The 18th annual home ownership study conducted by RBC has revealed some interesting factoids:
“Over half of young Canadians (55 per cent) believe that it makes sense to delay a home purchase until next year, 10 points higher than the national average, and almost half (46 per cent) of younger homeowners admit that their mortgage is using up too much of their income.”
The RBC report doesn’t adequately explain what they mean by ‘too much of their income’. Does that mean they have to sacrifice going on an annual cruise? Does it mean they are finding saving for retirement difficult? I’d be curious to know how they worded this question.
Regardless, these are not an insignificant findings.
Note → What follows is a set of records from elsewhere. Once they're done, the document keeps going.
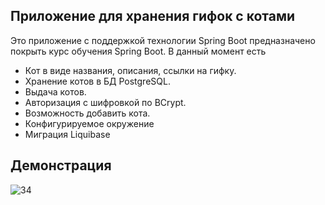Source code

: ## Приложение для хранения гифок с котами

Это приложение с поддержкой технологии Spring Boot предназначено покрыть курс обучения Spring Boot.
В данный момент есть
- Кот в виде названия, описания, ссылки на гифку.
- Хранение котов в БД PostgreSQL.
- Выдача котов.
- Авторизация с шифровкой по BCrypt.
- Возможность добавить кота.
- Конфигурируемое окружение
- Миграция Liquibase

## Демонстрация
![34](https://github.com/Veliullaev/cats_cats_cats/assets/118894144/7d7fe581-c42e-49cf-a85f-2e71d9bf91b6)

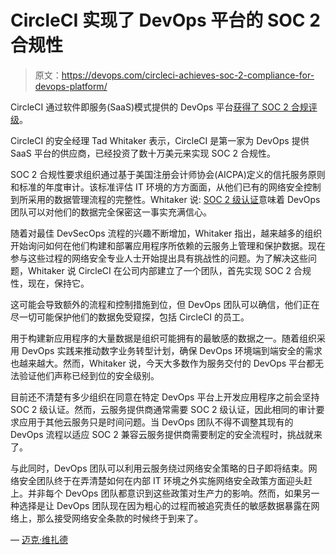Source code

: # CircleCI 实现了 DevOps 平台的 SOC 2 合规性

> 原文：<https://devops.com/circleci-achieves-soc-2-compliance-for-devops-platform/>

CircleCI 通过软件即服务(SaaS)模式提供的 DevOps 平台[获得了 SOC 2 合规评级](https://circleci.com/blog/continuous-integration-that-you-can-trust/)。

CircleCI 的安全经理 Tad Whitaker 表示，CircleCI 是第一家为 DevOps 提供 SaaS 平台的供应商，已经投资了数十万美元来实现 SOC 2 合规性。

SOC 2 合规性要求组织通过基于美国注册会计师协会(AICPA)定义的信托服务原则和标准的年度审计。该标准评估 IT 环境的方方面面，从他们已有的网络安全控制到所采用的数据管理流程的完整性。Whitaker 说: [SOC 2 级认证](https://devops.com/webinars/how-to-achieve-soc-2-in-a-containerized-environment/)意味着 DevOps 团队可以对他们的数据完全保密这一事实充满信心。

随着对最佳 DevSecOps 流程的兴趣不断增加，Whitaker 指出，越来越多的组织开始询问如何在他们构建和部署应用程序所依赖的云服务上管理和保护数据。现在参与这些过程的网络安全专业人士开始提出具有挑战性的问题。为了解决这些问题，Whitaker 说 CircleCI 在公司内部建立了一个团队，首先实现 SOC 2 合规性，现在，保持它。

这可能会导致额外的流程和控制措施到位，但 DevOps 团队可以确信，他们正在尽一切可能保护他们的数据免受窥探，包括 CircleCI 的员工。

用于构建新应用程序的大量数据是组织可能拥有的最敏感的数据之一。随着组织采用 DevOps 实践来推动数字业务转型计划，确保 DevOps 环境端到端安全的需求也越来越大。然而，Whitaker 说，今天大多数作为服务交付的 DevOps 平台都无法验证他们声称已经到位的安全级别。

目前还不清楚有多少组织在同意在特定 DevOps 平台上开发应用程序之前会坚持 SOC 2 级认证。然而，云服务提供商通常需要 SOC 2 级认证，因此相同的审计要求应用于其他云服务只是时间问题。当 DevOps 团队不得不调整其现有的 DevOps 流程以适应 SOC 2 兼容云服务提供商需要制定的安全流程时，挑战就来了。

与此同时，DevOps 团队可以利用云服务绕过网络安全策略的日子即将结束。网络安全团队终于在弄清楚如何在内部 IT 环境之外实施网络安全政策方面迎头赶上。并非每个 DevOps 团队都意识到这些政策对生产力的影响。然而，如果另一种选择是让 DevOps 团队现在因为粗心的过程而被追究责任的敏感数据暴露在网络上，那么接受网络安全条款的时候终于到来了。

— [迈克·维扎德](https://devops.com/author/mike-vizard/)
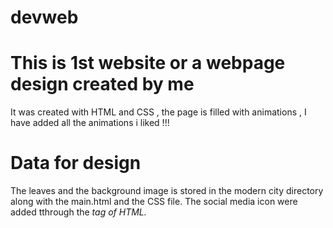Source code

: # devweb
# This is 1st website or a webpage design created by me 
It was created with HTML and CSS , the page is filled with animations , I have added all the animations i liked !!!

# Data for design 
The leaves and the background image is stored in the modern city directory along with the main.html and the CSS file.
The social media icon were added tthrough the <i> tag of HTML.
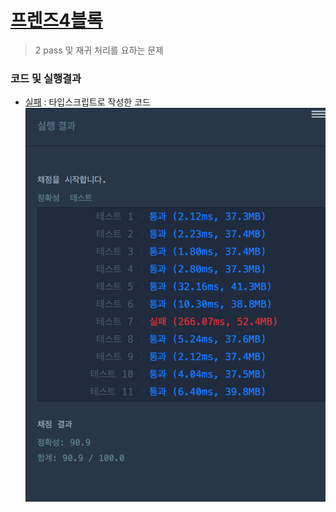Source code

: 
# [프렌즈4블록](https://programmers.co.kr/learn/courses/30/lessons/17679) 
> 2 pass 및 재귀 처리를 요하는 문제

### 코드 및 실행결과

* [실패](friends_4_blocks.ts) : 타입스크립트로 작성한 코드  
  ![결과](friends_4_blocks_ts.png)
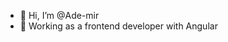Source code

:- 👋 Hi, I’m @Ade-mir
- 🌱 Working as a frontend developer with Angular

<!---
Ade-mir/Ade-mir is a ✨ special ✨ repository because its `README.md` (this file) appears on your GitHub profile.
You can click the Preview link to take a look at your changes.
--->
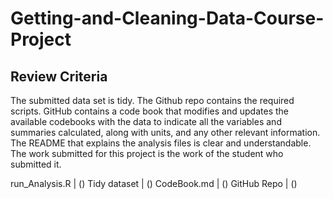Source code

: # Getting-and-Cleaning-Data-Course-Project

## Review Criteria
The submitted data set is tidy.
The Github repo contains the required scripts.
GitHub contains a code book that modifies and updates the available codebooks with the data to indicate all the variables and summaries calculated, along with units, and any other relevant information.
The README that explains the analysis files is clear and understandable.
The work submitted for this project is the work of the student who submitted it.

run_Analysis.R | ()
Tidy dataset | ()
CodeBook.md | ()
GitHub Repo | ()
The data continues to suggest that a significant portion of house price appreciation over the past decade has been due to the loosening of CMHC mortgage standards. To reuse an example I showed in an earlier post, consider that up until just over a decade ago, a $20,000 down payment would get you an $80,000 mortgage, meaning you could buy a house priced at $100,000. The loosening of mortgage standards down to the current 5% minimum (a misnomer given that banks offer up to 7% cash back mortgages meaning you can technically buy with nothing down) has had a huge effect on opening the credit spigots.
Today that same $20,000 would secure a mortgage worth $380,000. Not hard to see how this has had an effect on house prices as credit growth has blasted higher, pulling house prices with it. Note that mortgage credit growth (the red line) went parabolic in the early 2000s.
The major impact of these loosened mortgage lending requirements has been to allow more people into the housing market who would otherwise have to wait until they had saved up an adequate down payment (….I know…..the injustice!).
As a result, we see that mortgage loan approvals and spiked around the same time while the home ownership rate rose significantly.
This entire process was aided by a general downward trend in fixed and variable interest rates, particularly since the turn of the century:
Finally, housing starts have outpaced household formation for the better part of a decade, with household formation running at approximately 175K and housing starts running well over 200K.
This excess inventory has been absorbed primarily because of the expansion in ownership rates, itself owing to loosening mortgage standards and falling interest rates. We’ll explore just what effect this building boom has had on GDP and employment in a later post, but for now, recognize that a significant chunk of economic and job growth has been reliant on this arguably artificial boom in housing demand.
And this brings us back to the original point of this post. First time buyers, the driver of our housing boom, are getting nervous. They recognize that the era ahead of us is fundamentally different from the past decade. Rather than falling interest rates, we will see rising ones. Rather than loosening credit conditions, it seems that the government is determined to rein them in. It seems a given that demand is set to fall, and I believe it will fall hard. What remains to be see is how supply will respond. Certainly home builders have pared back their activity and a lack of resale inventory has kept MLS listings at well below average for most of the past 8 months…..but will it continue?
This is indeed the million dollar question. The attitudes of the young ‘uns and the overall inventory levels are barometers worth watching.